- **Task instructions**: Pictures in the data should be dropped; transcribe exactly the lines from the one that has "- **Mayor eficiencia:**" through the one that has "## Vi ser etter".

Source data:
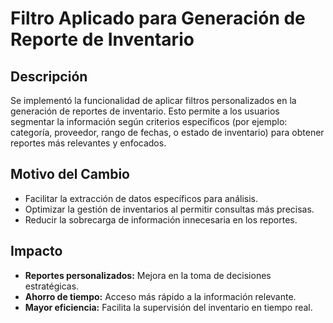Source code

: # Filtro Aplicado para Generación de Reporte de Inventario

## Descripción  
Se implementó la funcionalidad de aplicar filtros personalizados en la generación de reportes de inventario. Esto permite a los usuarios segmentar la información según criterios específicos (por ejemplo: categoría, proveedor, rango de fechas, o estado de inventario) para obtener reportes más relevantes y enfocados.

## Motivo del Cambio  
- Facilitar la extracción de datos específicos para análisis.  
- Optimizar la gestión de inventarios al permitir consultas más precisas.  
- Reducir la sobrecarga de información innecesaria en los reportes.

## Impacto  
- **Reportes personalizados:** Mejora en la toma de decisiones estratégicas.  
- **Ahorro de tiempo:** Acceso más rápido a la información relevante.  
- **Mayor eficiencia:** Facilita la supervisión del inventario en tiempo real.

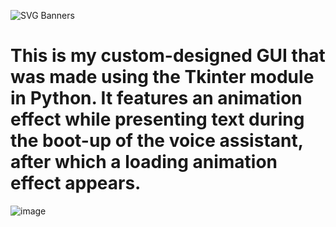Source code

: ![SVG Banners](https://svg-banners.vercel.app/api?type=glitch&text1=BumbleBee_GUI&width=1200&height=200)
# This is my custom-designed GUI that was made using the Tkinter module in Python. It features an animation effect while presenting text during the boot-up of the voice assistant, after which a loading animation effect appears.

![image](https://user-images.githubusercontent.com/96367023/232275214-63abe7e7-2308-4c0f-87dd-082a1957a8d4.png)


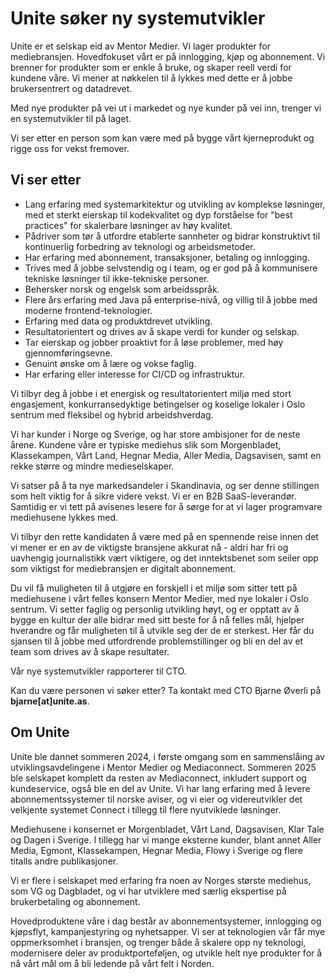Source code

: # Unite søker ny systemutvikler

Unite er et selskap eid av Mentor Medier. Vi lager produkter for mediebransjen. Hovedfokuset vårt er på innlogging, kjøp og abonnement. Vi brenner for produkter som er enkle å bruke, og skaper reell verdi for kundene våre. Vi mener at nøkkelen til å lykkes med dette er å jobbe brukersentrert og datadrevet.

Med nye produkter på vei ut i markedet og nye kunder på vei inn, trenger vi en systemutvikler til på laget.

Vi ser etter en person som kan være med på bygge vårt kjerneprodukt og rigge oss for vekst fremover.

## Vi ser etter

- Lang erfaring med systemarkitektur og utvikling av komplekse løsninger, med et sterkt eierskap til kodekvalitet og dyp forståelse for "best practices" for skalerbare løsninger av høy kvalitet.
- Pådriver som tør å utfordre etablerte sannheter og bidrar konstruktivt til kontinuerlig forbedring av teknologi og arbeidsmetoder.
- Har erfaring med abonnement, transaksjoner, betaling og innlogging.
- Trives med å jobbe selvstendig og i team, og er god på å kommunisere tekniske løsninger til ikke-tekniske personer.
- Behersker norsk og engelsk som arbeidsspråk.
- Flere års erfaring med Java på enterprise-nivå, og villig til å jobbe med moderne frontend-teknologier.
- Erfaring med data og produktdrevet utvikling.
- Resultatorientert og drives av å skape verdi for kunder og selskap.
- Tar eierskap og jobber proaktivt for å løse problemer, med høy gjennomføringsevne.
- Genuint ønske om å lære og vokse faglig.
- Har erfaring eller interesse for CI/CD og infrastruktur.

Vi tilbyr deg å jobbe i et energisk og resultatorientert miljø med stort engasjement, konkurransedyktige betingelser og koselige lokaler i Oslo sentrum med fleksibel og hybrid arbeidshverdag.

Vi har kunder i Norge og Sverige, og har store ambisjoner for de neste årene. Kundene våre er typiske mediehus slik som Morgenbladet, Klassekampen, Vårt Land, Hegnar Media, Aller Media, Dagsavisen, samt en rekke større og mindre medieselskaper.

Vi satser på å ta nye markedsandeler i Skandinavia, og ser denne stillingen som helt viktig for å sikre videre vekst. Vi er en B2B SaaS-leverandør. Samtidig er vi tett på avisenes lesere for å sørge for at vi lager programvare mediehusene lykkes med.

Vi tilbyr den rette kandidaten å være med på en spennende reise innen det vi mener er en av de viktigste bransjene akkurat nå - aldri har fri og uavhengig journalistikk vært viktigere, og det inntektsbenet som seiler opp som viktigst for mediebransjen er digitalt abonnement.

Du vil få muligheten til å utgjøre en forskjell i et miljø som sitter tett på mediehusene i vårt felles konsern Mentor Medier, med nye lokaler i Oslo sentrum. Vi setter faglig og personlig utvikling høyt, og er opptatt av å bygge en kultur der alle bidrar med sitt beste for å nå felles mål, hjelper hverandre og får muligheten til å utvikle seg der de er sterkest. Her får du sjansen til å jobbe med utfordrende problemstillinger og bli en del av et team som drives av å skape resultater.

Vår nye systemutvikler rapporterer til CTO.

Kan du være personen vi søker etter? Ta kontakt med CTO Bjarne Øverli på **bjarne[at]unite.as**.

## Om Unite

Unite ble dannet sommeren 2024, i første omgang som en sammenslåing av utviklingsavdelingene i Mentor Medier og Mediaconnect. Sommeren 2025 ble selskapet komplett da resten av Mediaconnect, inkludert support og kundeservice, også ble en del av Unite. Vi har lang erfaring med å levere abonnementssystemer til norske aviser, og vi eier og videreutvikler det velkjente systemet Connect i tillegg til flere nyutviklede løsninger.

Mediehusene i konsernet er Morgenbladet, Vårt Land, Dagsavisen, Klar Tale og Dagen i Sverige. I tillegg har vi mange eksterne kunder, blant annet Aller Media, Egmont, Klassekampen, Hegnar Media, Flowy i Sverige og flere titalls andre publikasjoner.

Vi er flere i selskapet med erfaring fra noen av Norges største mediehus, som VG og Dagbladet, og vi har utviklere med særlig ekspertise på brukerbetaling og abonnement.

Hovedproduktene våre i dag består av abonnementsystemer, innlogging og kjøpsflyt, kampanjestyring og nyhetsapper. Vi ser at teknologien vår får mye oppmerksomhet i bransjen, og trenger både å skalere opp ny teknologi, modernisere deler av produktporteføljen, og utvikle helt nye produkter for å nå vårt mål om å bli ledende på vårt felt i Norden.

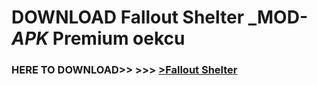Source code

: # DOWNLOAD Fallout Shelter _MOD-_APK_ Premium  oekcu



<h3> HERE TO DOWNLOAD>> >>> <a href="https://rediregoooz.web.app?sq=Fallout Shelter">>Fallout Shelter </a></h3><br>


 
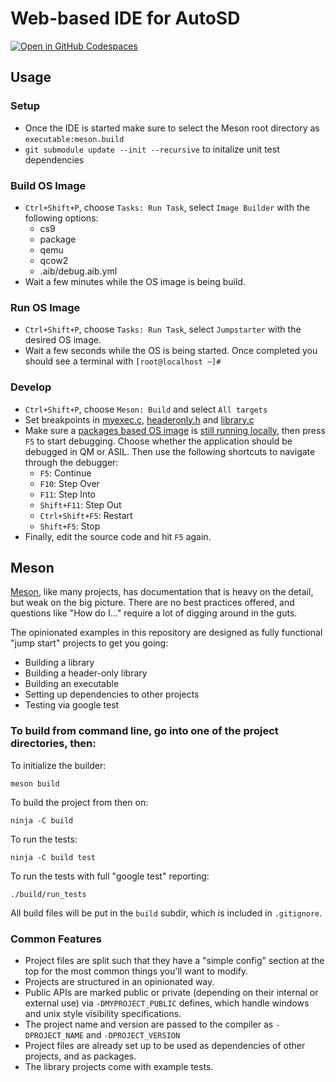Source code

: # Web-based IDE for AutoSD

[![Open in GitHub Codespaces](https://github.com/codespaces/badge.svg)](https://codespaces.new/raballew/autosd?quickstart=1)

## Usage

### Setup

- Once the IDE is started make sure to select the Meson root directory as `executable:meson.build`
- `git submodule update --init --recursive` to initalize unit test dependencies

### Build OS Image

- `Ctrl+Shift+P`, choose `Tasks: Run Task`, select `Image Builder` with the following options:
  - cs9
  - package
  - qemu
  - qcow2
  - .aib/debug.aib.yml
- Wait a few minutes while the OS image is being build.

### Run OS Image

- `Ctrl+Shift+P`, choose `Tasks: Run Task`, select `Jumpstarter` with the desired OS image.
- Wait a few seconds while the OS is being started. Once completed you should see a terminal with `[root@localhost ~]#`

### Develop

- `Ctrl+Shift+P`, choose `Meson: Build` and select `All targets`
- Set breakpoints in [myexec.c](executable/src/myexec.c), [headeronly.h](headeronly/include/headeronly.h) and [library.c](library/src/library.c)
- Make sure a [packages based OS image](#build-os-image) is [still running locally](#run-os-image), then press `F5` to start debugging. Choose whether the application should be debugged in QM or ASIL. Then use the following shortcuts to navigate through the debugger:
  - `F5`: Continue
  - `F10`: Step Over
  - `F11`: Step Into
  - `Shift+F11`: Step Out
  - `Ctrl+Shift+F5`: Restart
  - `Shift+F5`: Stop
- Finally, edit the source code and hit `F5` again.

## Meson

[Meson](http://mesonbuild.com), like many projects, has documentation that is heavy on the detail, but weak on the big picture. There are no best practices offered, and questions like "How do I..." require a lot of digging around in the guts.

The opinionated examples in this repository are designed as fully functional "jump start" projects to get you going:

* Building a library
* Building a header-only library
* Building an executable
* Setting up dependencies to other projects
* Testing via google test

### To build from command line, go into one of the project directories, then:

To initialize the builder:

    meson build

To build the project from then on:

    ninja -C build

To run the tests:

    ninja -C build test

To run the tests with full "google test" reporting:

    ./build/run_tests

All build files will be put in the `build` subdir, which is included in `.gitignore`.

### Common Features

* Project files are split such that they have a "simple config" section at the top for the most common things you'll want to modify.
* Projects are structured in an opinionated way.
* Public APIs are marked public or private (depending on their internal or external use) via `-DMYPROJECT_PUBLIC` defines, which handle windows and unix style visibility specifications.
* The project name and version are passed to the compiler as `-DPROJECT_NAME` and  `-DPROJECT_VERSION`
* Project files are already set up to be used as dependencies of other projects, and as packages.
* The library projects come with example tests.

- **Output of the exercise**:
- **Mayor eficiencia:** Facilita la supervisión del inventario en tiempo real.

Source code

: ![SVG Banners](https://svg-banners.vercel.app/api?type=glitch&text1=BumbleBee_GUI&width=1200&height=200)
# This is my custom-designed GUI that was made using the Tkinter module in Python. It features an animation effect while presenting text during the boot-up of the voice assistant, after which a loading animation effect appears.

![image](https://user-images.githubusercontent.com/96367023/232275214-63abe7e7-2308-4c0f-87dd-082a1957a8d4.png)


Source code

: # Unite søker ny systemutvikler

Unite er et selskap eid av Mentor Medier. Vi lager produkter for mediebransjen. Hovedfokuset vårt er på innlogging, kjøp og abonnement. Vi brenner for produkter som er enkle å bruke, og skaper reell verdi for kundene våre. Vi mener at nøkkelen til å lykkes med dette er å jobbe brukersentrert og datadrevet.

Med nye produkter på vei ut i markedet og nye kunder på vei inn, trenger vi en systemutvikler til på laget.

Vi ser etter en person som kan være med på bygge vårt kjerneprodukt og rigge oss for vekst fremover.

## Vi ser etter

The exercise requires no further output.